Goiânia - Estou lá me alongando, depois de duas horas de exercícios sem sentido na academia, quando chega um senhor: “Rapaz, e o Cruzeiro ontem, hein?”. Semi-conhecidos puxando papo com futebol. Só aconteceu umas oitocentas e cinquenta e sete vezes na minha vida. “E o Cruzeiro, hein?”, eu disse sem ter a menor ideia de que o Cruzeiro tinha jogado ontem, ou que qualquer time de futebol, na verdade, tivesse jogado. Eu só me lembro de futebol em duas ocasiões. Uma, geralmente às quartas-feiras, quando eu escuto o vizinho adolescente gritando “vai tomar no cu, vai tomar no cu, no cu, no cuuu” pelos cômodos na casa (nesses dias, eu sei que é jogo do Corinthians); e duas, jogo do Brasil em Copa do Mundo, que eu assisto pelo Twitter e outras redes sociais, na verdade.
 
“Rapaz, eu não entendo os jogadores de futebol hoje em dia”, ele continuou, “eles têm que jogar da mesma forma, independente se é em casa ou não”.
“É”
“Na Argentina, eles jogaram de um jeito, em casa eles devem manter a mesma tática. Não tem motivo para mudar”.
“É”.
“Rapaz, eu não entendo o futebol moderno. Os jogadores têm que jogar da mesma forma. Não é só porque não está em casa, que tem que mudar tudo. Parece que eles sentem muito a pressão. Tem que ser feito um trabalho em relação a isso”.
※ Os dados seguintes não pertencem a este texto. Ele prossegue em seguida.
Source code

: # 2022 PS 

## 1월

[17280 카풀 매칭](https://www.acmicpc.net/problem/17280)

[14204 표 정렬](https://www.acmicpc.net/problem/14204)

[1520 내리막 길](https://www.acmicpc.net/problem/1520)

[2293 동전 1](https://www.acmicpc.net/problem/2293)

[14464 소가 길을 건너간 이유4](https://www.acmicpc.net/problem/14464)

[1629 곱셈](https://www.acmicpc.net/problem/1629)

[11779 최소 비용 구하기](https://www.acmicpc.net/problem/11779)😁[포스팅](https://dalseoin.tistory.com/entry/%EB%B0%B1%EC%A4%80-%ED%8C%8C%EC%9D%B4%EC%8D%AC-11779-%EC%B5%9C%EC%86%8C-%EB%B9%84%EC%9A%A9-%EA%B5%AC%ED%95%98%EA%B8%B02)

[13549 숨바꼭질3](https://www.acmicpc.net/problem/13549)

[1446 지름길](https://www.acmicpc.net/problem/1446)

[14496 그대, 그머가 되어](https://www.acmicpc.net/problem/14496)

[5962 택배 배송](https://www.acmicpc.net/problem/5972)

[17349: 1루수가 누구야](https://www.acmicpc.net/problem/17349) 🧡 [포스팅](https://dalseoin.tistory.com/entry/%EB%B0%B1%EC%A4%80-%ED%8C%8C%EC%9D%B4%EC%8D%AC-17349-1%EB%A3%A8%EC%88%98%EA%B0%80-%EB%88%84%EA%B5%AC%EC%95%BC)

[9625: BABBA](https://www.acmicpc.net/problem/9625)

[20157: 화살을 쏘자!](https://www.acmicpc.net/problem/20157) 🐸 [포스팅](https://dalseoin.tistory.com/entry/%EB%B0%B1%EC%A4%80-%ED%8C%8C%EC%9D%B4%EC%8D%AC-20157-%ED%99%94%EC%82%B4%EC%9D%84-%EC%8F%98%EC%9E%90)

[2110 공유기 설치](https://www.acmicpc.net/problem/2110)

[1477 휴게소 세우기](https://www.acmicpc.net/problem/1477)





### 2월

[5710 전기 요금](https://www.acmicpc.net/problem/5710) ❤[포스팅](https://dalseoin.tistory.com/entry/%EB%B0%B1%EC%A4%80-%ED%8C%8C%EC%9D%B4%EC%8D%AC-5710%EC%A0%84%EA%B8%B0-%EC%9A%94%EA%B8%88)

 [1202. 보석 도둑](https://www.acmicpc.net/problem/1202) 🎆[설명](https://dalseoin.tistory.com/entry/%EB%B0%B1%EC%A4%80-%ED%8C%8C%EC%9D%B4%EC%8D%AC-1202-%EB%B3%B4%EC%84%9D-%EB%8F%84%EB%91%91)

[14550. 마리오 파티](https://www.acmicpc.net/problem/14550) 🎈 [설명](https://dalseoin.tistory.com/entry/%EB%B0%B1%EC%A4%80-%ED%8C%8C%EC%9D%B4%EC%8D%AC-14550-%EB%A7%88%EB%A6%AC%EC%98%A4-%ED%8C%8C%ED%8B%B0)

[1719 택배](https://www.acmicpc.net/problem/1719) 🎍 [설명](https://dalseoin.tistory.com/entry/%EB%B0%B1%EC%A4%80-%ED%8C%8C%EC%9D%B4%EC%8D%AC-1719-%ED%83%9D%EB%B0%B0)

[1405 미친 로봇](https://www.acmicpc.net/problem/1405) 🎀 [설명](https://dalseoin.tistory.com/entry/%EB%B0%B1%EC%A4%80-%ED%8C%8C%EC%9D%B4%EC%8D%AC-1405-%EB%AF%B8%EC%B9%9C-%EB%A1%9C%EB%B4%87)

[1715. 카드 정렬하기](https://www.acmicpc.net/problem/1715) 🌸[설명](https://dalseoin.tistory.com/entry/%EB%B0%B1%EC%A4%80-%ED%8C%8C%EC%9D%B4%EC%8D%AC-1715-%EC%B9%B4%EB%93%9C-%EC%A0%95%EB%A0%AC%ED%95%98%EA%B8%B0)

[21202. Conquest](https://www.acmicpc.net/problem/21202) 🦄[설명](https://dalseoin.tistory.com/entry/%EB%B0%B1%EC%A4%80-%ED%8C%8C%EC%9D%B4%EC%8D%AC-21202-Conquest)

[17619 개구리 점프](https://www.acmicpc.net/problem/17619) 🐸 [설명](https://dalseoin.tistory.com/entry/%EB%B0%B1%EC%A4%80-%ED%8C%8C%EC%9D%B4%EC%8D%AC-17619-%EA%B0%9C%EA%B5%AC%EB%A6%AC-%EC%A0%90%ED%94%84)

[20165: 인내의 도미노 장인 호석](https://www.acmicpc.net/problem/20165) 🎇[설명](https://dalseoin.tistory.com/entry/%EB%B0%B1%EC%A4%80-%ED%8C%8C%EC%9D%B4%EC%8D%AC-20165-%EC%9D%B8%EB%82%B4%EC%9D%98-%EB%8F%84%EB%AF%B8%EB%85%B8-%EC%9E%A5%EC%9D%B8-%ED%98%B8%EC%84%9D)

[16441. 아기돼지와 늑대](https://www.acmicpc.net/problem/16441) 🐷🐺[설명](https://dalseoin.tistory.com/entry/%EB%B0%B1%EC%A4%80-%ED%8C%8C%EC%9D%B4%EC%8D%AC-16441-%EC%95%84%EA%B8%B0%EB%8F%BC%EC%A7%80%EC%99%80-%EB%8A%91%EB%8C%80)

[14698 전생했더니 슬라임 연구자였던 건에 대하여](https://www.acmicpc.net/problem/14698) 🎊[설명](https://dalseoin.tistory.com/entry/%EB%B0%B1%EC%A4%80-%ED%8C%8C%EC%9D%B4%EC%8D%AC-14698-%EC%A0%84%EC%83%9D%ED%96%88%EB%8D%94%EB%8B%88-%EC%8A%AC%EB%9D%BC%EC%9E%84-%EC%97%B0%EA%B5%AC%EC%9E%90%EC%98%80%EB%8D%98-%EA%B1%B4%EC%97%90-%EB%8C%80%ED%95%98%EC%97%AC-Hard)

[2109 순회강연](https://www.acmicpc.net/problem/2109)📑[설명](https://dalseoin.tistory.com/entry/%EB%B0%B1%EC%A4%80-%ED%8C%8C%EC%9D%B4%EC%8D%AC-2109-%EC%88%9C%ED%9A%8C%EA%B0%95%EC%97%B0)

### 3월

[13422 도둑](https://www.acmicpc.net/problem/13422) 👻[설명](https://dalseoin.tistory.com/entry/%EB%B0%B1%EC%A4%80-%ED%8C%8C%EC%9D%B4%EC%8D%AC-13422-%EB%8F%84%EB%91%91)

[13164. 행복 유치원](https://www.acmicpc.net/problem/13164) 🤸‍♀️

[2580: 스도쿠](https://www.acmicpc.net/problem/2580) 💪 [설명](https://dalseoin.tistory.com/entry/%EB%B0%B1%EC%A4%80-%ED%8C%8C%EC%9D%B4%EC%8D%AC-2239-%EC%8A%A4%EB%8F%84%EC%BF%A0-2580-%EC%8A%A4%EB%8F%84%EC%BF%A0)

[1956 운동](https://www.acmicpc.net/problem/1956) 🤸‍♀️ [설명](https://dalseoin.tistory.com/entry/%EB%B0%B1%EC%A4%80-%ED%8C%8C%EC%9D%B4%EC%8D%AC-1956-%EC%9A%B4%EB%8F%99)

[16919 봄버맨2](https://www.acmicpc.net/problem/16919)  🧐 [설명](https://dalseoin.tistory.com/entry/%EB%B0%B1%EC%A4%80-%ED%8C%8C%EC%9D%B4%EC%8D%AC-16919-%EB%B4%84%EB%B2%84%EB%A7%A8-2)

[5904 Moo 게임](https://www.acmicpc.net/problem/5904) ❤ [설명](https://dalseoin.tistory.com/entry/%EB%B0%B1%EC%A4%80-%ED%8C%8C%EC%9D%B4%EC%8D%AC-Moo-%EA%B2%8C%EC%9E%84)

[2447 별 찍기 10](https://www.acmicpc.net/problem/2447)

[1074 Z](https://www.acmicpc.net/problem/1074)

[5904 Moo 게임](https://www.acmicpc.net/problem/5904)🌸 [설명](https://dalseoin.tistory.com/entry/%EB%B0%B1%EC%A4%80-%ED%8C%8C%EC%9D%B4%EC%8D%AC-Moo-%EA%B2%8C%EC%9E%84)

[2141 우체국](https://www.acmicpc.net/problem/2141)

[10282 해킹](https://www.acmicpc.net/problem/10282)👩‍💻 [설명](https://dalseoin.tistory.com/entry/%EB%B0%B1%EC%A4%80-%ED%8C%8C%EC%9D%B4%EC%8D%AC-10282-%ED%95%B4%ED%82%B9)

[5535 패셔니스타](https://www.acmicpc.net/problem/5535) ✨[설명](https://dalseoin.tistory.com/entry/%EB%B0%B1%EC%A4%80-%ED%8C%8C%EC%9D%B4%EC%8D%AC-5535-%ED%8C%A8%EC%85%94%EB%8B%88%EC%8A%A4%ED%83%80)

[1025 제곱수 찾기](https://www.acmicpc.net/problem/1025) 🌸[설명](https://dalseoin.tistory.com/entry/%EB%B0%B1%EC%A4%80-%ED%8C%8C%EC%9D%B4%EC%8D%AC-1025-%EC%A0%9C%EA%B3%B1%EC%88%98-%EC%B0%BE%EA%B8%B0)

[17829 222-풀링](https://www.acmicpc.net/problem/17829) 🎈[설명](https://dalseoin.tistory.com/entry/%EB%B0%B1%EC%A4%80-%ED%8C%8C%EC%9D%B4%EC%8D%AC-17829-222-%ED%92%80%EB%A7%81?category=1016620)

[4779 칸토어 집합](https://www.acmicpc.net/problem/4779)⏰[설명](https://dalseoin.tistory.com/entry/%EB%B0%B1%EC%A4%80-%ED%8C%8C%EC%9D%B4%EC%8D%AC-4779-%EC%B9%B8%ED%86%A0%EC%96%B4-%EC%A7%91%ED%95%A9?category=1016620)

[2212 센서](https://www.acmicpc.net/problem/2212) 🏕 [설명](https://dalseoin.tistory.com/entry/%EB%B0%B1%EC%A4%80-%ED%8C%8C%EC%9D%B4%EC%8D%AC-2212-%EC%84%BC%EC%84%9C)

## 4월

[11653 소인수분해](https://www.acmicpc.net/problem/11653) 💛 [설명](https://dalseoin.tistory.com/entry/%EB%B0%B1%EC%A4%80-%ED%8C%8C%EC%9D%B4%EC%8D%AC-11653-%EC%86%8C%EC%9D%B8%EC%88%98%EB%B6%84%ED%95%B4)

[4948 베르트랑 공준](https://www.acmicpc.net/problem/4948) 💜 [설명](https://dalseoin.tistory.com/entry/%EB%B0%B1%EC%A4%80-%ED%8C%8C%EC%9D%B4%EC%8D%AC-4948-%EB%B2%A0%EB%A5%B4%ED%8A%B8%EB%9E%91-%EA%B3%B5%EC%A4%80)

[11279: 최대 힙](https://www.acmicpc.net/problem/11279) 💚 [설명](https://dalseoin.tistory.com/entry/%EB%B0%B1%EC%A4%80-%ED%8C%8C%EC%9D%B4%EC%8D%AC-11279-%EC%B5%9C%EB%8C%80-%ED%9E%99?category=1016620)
“É”, eu tentei fazer uma cara contemplativa como se eu concordasse com o senhor, mas, na verdade, eu estava com um pouco de dó dele. Afinal de contas, ele queria discutir os novos paradigmas do futebol comigo, a pessoa que menos entende do assunto na face da terra (eu entendo mais sobre o ciclo migratório das andorinhas).
“Por exemplo, você viu o Goiás ontem?”
“Vi não”.
“Foi a mesma coisa que o Cruzeiro. Perdeu de um a zero. Mudou todo o esquema tático. E pra que?”
“É…”
E assim foi durante mais alguns argumentos, sendo que os meus contra-argumentos continuavam sendo “é…”.
 
Futebol sempre esse mistério para mim. Eu não chego em “semi-conhecidos” em academias e digo: “Rapaz, e o novo Mad Max, hein? Você acha que essa refilmagem é melhor que o original da década de 80? Você acha que o Tom Hardy fez um trabalho melhor do que o Mel Gibson? O que você acha do viés feminista dessa nova versão?”. Ou então: “Rapaz, e o resultado do Oscar, hein? Você acha mesmo que Birdman mereceu ganhar Melhor Filme? Não foi um pouco exagero?”. Ou ainda: “Rapaz, e o Playstation 4 que não vai rodar jogos do 3? Você não acha que isso é muito capitalismo selvagem da Sony, não? Você não acha que antigamente os consoles eram bem mais simples e divertidos? Você acha que a Nintendo deveria focar mais em jogos adultos?”. Esse tipo de coisa.
 
O grande problema com quem é apaixonado por futebol, ainda mais no Brasil, país em que esse esporte é culturalmente incentivado e apoiado, é justamente esse do senhor: generalizar a paixão. Quando você ama alguma coisa, fica um pouco difícil sair dessa “bolha de amor” e perceber que outras pessoas talvez não possam compartilhar o mesmo entusiasmo que o seu. Tudo fica um pouco mais complicado com futebol, entretanto. Espera-se que alguém do sexo masculino, jovem adulto, saudável, praticante de atividades físicas e frequentador de academias, ame futebol.
 
Sou essa pessoa que tenta ao máximo praticar a tolerância, em todos os níveis. Tenho minhas reservas em relação a futebol, que vão desde a violência desnecessária e mortes dentro e fora dos estádios; o fato que todo mundo lucra, menos o pobre coitado do torcedor, que chega a doar dinheiro para clubes; a falta de incentivo e políticas públicas para outros esportes e, recentemente, corrupção e escândalos na instituição máxima desse esporte. Porém, respeito quem gosta. Cada um tentando preencher o tédio e falta de emoção do cotidiano com alguma coisa. Eu simplesmente uso outras além de futebol.
 
Uma coisa que eu observo, porém, é que quem ama esse esporte tem uma dificuldade maior em perceber algo: eles sempre esquecem da questão mais fundamental e bonita em relação ao ser humano: a diversidade. Que se estende também a esportes. E que o mais incrível de tudo é poder ficar à vontade em conversas aleatórias para poder dizer: “Não gosto muito de futebol, porém, gosto de outras coisas”. E o outro: “Ah, é mesmo? Eu também gosto de outras coisas”. E você: “Ah, tipo o que?” – e a partir daí desenvolver uma conversa menos unilateral e quem sabe um começo de amizade. Por um mundo com mais empatia para outras coisas.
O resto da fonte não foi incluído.